Lake Helena

British Columbia. Lake: Fraser River drainage
Other name for Kinney Lake
53.0833 N 119.1833 W GoogleGeoHack
Earliest known reference to this name is 1910 (Talbot)
Not currently an official name.
Exploring Lake Helena. A limpid gem at the foot of Mount Robson. The raft was fashioned from dead-tree logs roped together.

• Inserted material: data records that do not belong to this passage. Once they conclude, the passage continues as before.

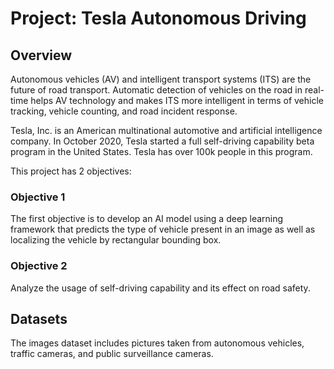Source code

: # Project: Tesla Autonomous Driving

## Overview
Autonomous vehicles (AV) and intelligent transport systems (ITS) are the future of road 
transport. Automatic detection of vehicles on the road in real-time helps AV technology 
and makes ITS more intelligent in terms of vehicle tracking, vehicle counting, and road 
incident response.

Tesla, Inc. is an American multinational automotive and artificial intelligence company. 
In October 2020, Tesla started a full self-driving capability beta program in the United 
States. Tesla has over 100k people in this program.

This project has 2 objectives:

### Objective 1
The first objective is to develop an AI model using a deep learning framework that predicts the type of vehicle present in an image as well as localizing the vehicle by rectangular bounding box.

### Objective 2
Analyze the usage of self-driving capability and its effect on road safety.


## Datasets
The images dataset includes pictures taken from autonomous vehicles, traffic cameras, and public surveillance cameras.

Exploring Lake Helena. A limpid gem at the foot of Mount Robson. The raft was fashioned from dead-tree logs roped together.
F.A. Talbot, New Garden of Canada, 1911

“We had an amusing experience ourselves when a visit was made to the foot of Mount Robson,” wrote Frederick Arthur Ambrose Talbot [1880–1924] after his 1910 reconnaissance of Grand Trunk Pacific Railway construction. “In due course, after some eight hours’ work, the edge of a beautiful stretch of water, first discovered by Mr. Kinney, who named it Lake Helena, was reached. We hastily fashioned a raft. While moving slowly along, what looked uncommonly like a signboard was spied on the bank. Pulling rapidly towards it, to ascertain what it was, we saw, in scrawling print, ‘Site of Mackenzie’s Hotel.’”

In 1913, Blanche Hume, an attendee at the Alpine Club of Canada special mountaineering camp, wrote, “Emerging from the forest primeval we came to beautiful Lake Kinney, called by some Lake Helena.”

References:

  • Talbot, Frederick Arthur Ambrose [1880–1924]. The new garden of Canada. By pack-horse and canoe through undeveloped new British Columbia. London: Cassell, 1911. Internet Archive
  • Hume, Blanche B. “The camp on Robson Pass.” Rod and Gun in Canada, (1913).